Load Trace to GPU

Input Files

The trace-driven simulation takes two input files: kernel-x.traceg and kernelslist.g. An example of kernelslist.g is as follows

MemcpyHtoD,0x00007efe7b500000,2052
MemcpyHtoD,0x00007efe7b500a00,262144
MemcpyHtoD,0x00007efe7b540a00,524288
MemcpyHtoD,0x00007efe7b600000,262144
MemcpyHtoD,0x00007efe7b5c0a00,2048
kernel-1.traceg

It includes two types of commands: MemcpyHtoD and kernel launch. The MemcpyHtoD is simply defined with a string. The kernel launch leads the parser to the kernel-x.traceg file. Notably, the MemcpyHtoD should match the memory address used in the kernel's trace.

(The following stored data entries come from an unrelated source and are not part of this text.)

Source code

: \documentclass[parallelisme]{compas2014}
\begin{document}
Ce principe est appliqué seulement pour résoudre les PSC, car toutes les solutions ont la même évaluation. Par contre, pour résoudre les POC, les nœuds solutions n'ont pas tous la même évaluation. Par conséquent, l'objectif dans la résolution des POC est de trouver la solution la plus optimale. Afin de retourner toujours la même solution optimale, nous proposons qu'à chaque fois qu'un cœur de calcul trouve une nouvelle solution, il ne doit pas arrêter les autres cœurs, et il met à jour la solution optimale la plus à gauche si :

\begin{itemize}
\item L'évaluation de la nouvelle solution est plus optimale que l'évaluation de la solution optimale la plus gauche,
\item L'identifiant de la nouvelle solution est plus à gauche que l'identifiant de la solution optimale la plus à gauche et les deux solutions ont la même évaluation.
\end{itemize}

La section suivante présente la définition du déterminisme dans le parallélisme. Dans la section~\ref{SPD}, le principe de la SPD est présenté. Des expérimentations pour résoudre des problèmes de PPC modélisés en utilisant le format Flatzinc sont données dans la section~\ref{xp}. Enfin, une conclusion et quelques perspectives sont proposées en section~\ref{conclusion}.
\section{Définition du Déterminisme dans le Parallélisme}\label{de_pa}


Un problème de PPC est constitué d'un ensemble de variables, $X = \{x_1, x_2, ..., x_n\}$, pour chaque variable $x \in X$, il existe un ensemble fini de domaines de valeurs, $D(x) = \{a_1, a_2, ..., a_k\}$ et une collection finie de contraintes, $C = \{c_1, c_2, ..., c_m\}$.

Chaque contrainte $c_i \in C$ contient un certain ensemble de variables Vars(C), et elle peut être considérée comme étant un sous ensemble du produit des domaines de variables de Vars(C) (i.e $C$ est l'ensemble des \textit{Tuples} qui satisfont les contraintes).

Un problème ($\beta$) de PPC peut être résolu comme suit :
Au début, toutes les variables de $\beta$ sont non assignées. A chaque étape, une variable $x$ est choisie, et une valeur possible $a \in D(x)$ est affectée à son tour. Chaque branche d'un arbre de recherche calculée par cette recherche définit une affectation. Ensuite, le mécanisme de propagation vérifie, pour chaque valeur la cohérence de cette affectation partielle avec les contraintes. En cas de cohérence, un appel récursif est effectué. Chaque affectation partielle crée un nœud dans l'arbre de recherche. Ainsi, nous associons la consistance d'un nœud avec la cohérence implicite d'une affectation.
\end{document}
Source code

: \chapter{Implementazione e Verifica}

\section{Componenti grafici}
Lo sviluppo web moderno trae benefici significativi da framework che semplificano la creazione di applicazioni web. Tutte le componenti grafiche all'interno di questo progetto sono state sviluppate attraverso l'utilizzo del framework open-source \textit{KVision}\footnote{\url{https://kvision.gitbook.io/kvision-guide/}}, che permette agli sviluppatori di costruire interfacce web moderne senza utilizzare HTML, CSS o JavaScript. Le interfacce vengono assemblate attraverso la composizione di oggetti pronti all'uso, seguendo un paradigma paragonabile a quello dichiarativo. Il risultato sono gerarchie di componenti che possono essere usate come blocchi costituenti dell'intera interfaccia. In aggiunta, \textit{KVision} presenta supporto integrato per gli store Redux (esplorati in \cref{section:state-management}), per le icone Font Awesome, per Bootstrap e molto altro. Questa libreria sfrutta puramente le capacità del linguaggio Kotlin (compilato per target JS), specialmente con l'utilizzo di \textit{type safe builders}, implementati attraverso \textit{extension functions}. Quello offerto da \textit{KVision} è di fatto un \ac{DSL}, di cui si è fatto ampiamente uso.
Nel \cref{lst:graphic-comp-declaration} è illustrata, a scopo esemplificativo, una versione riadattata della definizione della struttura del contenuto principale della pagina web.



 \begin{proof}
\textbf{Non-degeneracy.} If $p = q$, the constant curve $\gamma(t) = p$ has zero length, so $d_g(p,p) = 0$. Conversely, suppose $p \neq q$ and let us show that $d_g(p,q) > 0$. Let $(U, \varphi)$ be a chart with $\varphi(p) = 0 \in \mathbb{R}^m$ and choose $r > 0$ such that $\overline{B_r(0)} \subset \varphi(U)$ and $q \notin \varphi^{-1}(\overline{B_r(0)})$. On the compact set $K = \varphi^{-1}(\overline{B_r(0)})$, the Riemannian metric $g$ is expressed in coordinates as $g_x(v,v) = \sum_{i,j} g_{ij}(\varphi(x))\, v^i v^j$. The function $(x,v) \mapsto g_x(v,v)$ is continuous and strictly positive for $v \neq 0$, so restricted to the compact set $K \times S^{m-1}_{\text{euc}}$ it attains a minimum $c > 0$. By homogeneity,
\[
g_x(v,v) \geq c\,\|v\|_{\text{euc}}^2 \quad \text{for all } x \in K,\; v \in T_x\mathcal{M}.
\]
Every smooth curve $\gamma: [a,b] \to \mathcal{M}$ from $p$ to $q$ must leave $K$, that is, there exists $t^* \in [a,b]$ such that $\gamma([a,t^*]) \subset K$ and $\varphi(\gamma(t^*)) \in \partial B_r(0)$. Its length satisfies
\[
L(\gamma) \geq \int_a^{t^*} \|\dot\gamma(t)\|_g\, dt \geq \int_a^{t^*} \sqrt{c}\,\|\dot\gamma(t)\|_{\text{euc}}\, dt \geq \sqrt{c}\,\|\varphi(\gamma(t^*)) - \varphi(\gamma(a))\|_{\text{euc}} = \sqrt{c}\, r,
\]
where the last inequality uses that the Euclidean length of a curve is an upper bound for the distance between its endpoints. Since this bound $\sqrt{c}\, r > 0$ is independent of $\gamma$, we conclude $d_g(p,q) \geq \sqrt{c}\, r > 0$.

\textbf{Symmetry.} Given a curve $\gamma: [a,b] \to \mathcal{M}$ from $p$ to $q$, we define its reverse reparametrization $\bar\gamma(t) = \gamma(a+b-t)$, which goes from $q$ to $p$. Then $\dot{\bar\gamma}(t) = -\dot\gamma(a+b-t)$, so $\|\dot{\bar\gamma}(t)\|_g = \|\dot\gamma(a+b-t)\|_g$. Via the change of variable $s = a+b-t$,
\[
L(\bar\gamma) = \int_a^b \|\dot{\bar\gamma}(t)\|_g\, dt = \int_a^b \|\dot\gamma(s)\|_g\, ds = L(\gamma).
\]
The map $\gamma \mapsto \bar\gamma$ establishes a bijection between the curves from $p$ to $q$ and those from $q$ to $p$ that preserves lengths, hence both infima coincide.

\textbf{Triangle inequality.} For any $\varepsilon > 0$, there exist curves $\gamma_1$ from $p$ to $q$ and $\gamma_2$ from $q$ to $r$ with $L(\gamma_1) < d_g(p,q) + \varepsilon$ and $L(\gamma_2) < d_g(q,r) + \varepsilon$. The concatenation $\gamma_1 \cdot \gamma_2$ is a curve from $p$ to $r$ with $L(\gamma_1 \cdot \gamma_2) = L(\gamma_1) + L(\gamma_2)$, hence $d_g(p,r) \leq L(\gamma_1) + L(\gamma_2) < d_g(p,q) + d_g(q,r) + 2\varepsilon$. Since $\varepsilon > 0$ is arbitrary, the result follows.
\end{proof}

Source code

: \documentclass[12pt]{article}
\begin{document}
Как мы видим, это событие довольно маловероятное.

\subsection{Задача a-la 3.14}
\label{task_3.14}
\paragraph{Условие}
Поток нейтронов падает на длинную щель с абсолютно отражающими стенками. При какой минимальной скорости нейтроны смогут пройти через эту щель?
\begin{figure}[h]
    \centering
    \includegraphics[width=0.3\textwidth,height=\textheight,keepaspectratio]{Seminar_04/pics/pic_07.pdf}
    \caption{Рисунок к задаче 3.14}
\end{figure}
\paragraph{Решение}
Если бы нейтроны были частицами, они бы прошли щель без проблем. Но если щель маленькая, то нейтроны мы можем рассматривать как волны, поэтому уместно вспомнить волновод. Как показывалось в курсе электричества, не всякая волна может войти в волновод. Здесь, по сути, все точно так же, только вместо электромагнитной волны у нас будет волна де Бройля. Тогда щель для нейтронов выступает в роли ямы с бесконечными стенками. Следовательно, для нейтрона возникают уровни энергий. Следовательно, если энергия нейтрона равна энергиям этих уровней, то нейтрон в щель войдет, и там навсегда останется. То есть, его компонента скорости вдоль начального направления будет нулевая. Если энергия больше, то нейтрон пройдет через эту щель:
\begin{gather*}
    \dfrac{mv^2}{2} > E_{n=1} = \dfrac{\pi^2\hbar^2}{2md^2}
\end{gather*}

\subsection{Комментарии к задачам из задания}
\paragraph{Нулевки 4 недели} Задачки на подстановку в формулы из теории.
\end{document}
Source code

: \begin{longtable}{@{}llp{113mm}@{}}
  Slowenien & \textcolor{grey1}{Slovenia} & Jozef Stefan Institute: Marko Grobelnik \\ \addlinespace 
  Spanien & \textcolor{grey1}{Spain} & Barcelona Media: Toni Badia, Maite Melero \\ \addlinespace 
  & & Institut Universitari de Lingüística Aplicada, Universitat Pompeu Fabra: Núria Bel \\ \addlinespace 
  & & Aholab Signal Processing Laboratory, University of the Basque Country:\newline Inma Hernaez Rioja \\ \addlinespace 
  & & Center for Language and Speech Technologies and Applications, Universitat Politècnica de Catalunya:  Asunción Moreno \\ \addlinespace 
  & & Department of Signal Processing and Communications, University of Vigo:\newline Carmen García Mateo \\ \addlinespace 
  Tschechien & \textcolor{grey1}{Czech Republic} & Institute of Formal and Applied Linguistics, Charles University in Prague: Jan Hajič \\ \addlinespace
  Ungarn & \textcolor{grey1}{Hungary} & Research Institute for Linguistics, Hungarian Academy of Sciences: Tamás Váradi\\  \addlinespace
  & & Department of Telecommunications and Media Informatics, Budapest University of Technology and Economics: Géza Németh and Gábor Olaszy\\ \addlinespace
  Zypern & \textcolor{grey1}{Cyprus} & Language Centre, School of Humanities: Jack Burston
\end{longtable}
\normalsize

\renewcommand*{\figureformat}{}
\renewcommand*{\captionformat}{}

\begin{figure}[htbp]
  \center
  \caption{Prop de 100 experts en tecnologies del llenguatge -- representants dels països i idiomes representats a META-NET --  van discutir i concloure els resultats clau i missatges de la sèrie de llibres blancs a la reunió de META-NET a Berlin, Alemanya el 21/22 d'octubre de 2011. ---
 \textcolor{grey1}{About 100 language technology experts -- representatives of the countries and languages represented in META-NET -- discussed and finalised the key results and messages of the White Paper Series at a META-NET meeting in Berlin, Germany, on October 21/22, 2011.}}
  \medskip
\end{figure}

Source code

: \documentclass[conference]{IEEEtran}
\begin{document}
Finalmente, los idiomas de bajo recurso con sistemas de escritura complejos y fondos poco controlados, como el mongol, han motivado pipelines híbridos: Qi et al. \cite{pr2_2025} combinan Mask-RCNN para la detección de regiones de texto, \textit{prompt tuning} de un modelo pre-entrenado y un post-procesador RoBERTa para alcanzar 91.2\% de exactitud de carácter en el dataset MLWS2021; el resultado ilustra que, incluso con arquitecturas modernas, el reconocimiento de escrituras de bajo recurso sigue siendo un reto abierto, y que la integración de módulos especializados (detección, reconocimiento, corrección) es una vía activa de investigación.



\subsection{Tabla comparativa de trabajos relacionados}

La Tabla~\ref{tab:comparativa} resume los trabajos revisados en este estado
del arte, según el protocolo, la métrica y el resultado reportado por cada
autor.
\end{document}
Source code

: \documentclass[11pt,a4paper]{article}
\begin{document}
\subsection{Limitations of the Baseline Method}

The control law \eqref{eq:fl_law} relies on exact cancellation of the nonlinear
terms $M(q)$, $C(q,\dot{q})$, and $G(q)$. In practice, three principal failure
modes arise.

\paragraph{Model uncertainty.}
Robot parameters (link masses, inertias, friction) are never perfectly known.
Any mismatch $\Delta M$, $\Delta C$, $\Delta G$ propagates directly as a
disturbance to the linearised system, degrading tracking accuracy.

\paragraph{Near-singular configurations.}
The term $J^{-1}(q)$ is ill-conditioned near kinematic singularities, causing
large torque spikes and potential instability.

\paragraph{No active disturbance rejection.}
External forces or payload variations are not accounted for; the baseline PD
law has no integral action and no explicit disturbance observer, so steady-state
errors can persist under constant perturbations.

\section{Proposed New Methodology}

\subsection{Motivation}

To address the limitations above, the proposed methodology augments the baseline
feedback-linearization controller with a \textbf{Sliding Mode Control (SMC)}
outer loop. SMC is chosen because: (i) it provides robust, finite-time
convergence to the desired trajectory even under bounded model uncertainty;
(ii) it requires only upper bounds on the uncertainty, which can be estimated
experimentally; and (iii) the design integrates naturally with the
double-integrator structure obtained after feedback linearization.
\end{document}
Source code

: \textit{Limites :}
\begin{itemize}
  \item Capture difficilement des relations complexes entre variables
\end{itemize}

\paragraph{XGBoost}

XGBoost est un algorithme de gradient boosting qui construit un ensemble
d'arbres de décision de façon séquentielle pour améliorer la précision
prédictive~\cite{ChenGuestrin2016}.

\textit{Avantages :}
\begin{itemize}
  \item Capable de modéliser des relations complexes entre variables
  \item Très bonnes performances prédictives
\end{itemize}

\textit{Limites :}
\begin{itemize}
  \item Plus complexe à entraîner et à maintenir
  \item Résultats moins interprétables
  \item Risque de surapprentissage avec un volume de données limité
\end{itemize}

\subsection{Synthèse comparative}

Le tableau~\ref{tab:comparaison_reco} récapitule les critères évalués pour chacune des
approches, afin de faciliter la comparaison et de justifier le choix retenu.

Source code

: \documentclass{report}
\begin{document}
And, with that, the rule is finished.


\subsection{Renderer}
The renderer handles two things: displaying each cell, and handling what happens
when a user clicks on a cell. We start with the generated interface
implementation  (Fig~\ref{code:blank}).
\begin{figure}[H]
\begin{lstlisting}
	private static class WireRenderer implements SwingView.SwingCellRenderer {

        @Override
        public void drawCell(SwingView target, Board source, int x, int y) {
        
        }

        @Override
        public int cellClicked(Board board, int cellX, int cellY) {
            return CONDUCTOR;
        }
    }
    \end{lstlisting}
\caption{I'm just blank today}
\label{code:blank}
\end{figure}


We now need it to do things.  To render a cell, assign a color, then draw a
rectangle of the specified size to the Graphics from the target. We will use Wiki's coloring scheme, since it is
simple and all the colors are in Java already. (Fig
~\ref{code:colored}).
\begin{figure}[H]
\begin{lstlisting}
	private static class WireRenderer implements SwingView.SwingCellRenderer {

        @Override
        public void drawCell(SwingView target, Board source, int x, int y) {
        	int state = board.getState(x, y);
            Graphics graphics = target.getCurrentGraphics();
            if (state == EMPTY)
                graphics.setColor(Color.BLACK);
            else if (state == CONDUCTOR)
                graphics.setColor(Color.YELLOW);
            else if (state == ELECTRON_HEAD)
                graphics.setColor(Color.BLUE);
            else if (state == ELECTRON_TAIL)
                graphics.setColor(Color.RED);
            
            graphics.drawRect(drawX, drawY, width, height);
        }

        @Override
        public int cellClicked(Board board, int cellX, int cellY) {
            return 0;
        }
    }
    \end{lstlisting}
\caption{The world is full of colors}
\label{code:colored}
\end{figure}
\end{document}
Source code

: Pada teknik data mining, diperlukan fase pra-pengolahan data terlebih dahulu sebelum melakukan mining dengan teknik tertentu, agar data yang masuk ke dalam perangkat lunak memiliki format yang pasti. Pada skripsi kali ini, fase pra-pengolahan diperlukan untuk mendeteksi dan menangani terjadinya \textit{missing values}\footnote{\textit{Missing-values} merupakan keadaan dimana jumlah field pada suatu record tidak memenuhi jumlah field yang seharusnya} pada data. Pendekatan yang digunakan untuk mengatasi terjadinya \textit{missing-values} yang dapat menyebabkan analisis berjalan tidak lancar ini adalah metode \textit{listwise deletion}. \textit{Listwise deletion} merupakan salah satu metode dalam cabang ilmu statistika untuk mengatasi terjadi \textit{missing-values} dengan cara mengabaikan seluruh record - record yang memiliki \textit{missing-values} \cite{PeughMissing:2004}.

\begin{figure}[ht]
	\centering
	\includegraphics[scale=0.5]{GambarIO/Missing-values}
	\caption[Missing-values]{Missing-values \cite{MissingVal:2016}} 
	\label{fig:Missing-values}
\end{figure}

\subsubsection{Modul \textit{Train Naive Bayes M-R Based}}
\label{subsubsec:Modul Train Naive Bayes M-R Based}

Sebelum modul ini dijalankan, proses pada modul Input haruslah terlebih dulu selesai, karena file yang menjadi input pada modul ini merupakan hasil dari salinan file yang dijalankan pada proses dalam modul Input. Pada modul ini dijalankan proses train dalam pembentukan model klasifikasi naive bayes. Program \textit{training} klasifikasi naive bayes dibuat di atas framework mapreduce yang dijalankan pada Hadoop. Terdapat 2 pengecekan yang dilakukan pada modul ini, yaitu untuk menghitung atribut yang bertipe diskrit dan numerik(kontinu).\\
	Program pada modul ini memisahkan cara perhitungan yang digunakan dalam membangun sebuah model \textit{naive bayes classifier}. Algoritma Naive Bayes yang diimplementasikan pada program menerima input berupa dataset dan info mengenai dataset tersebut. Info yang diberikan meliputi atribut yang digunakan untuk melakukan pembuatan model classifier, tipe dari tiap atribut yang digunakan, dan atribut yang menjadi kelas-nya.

Then, let's see an example of kernel-x.traceg file

# Basic information of the kernel
-kernel name = KERNEL_NAME
-kernel id = 1
-grid dim = (512,8,1)
-block dim = (32,1,1)
-shmem = 0
-nregs = 48
-binary version = 70  # Used to select the opcode map. E.g. 70 for VOLTA
-cuda stream id = 0
-shmem base_addr = 0x00007efeb0000000
-local mem base_addr = 0x00007efeb2000000
-nvbit version = 1.5
-accelsim tracer version = 3

#traces format = PC mask dest_num [reg_dests] opcode src_num [reg_srcs] mem_width [adrrescompress?] [mem_addresses]



#BEGIN_TB

thread block = 0,0,0

warp = 0
insts = 1212
0000 ffffffff 1 R1 IMAD.MOV.U32 2 R255 R255 0 
0010 00000000 0 SHFL.IDX 4 R255 R255 R255 R255 0 
.....
1020 ffffffff 1 R24 LDG.E.128.CONSTANT.SYS 1 R44 16 2 0x7efe7b60c300 16 16 16 2000 16 16 16 976 16 16 16 2000 16 16 16 6096 16 16 16 4048 16 16 16 3024 16 16 16 976 16 16 16 
.....

warp = 1
inst = ...
....

#END_TB

#BEGIN_TB
...
#END_TB

..

First, the basic information of the kernel is provided. Then, the traces for each thread block is marked with key words #BEGIN_TB and #END_TB. Each thread block has several warps, the begining of each warp is marked with warp = warp_id followed by the total number of traces of the warp (e.g. insts = 1212).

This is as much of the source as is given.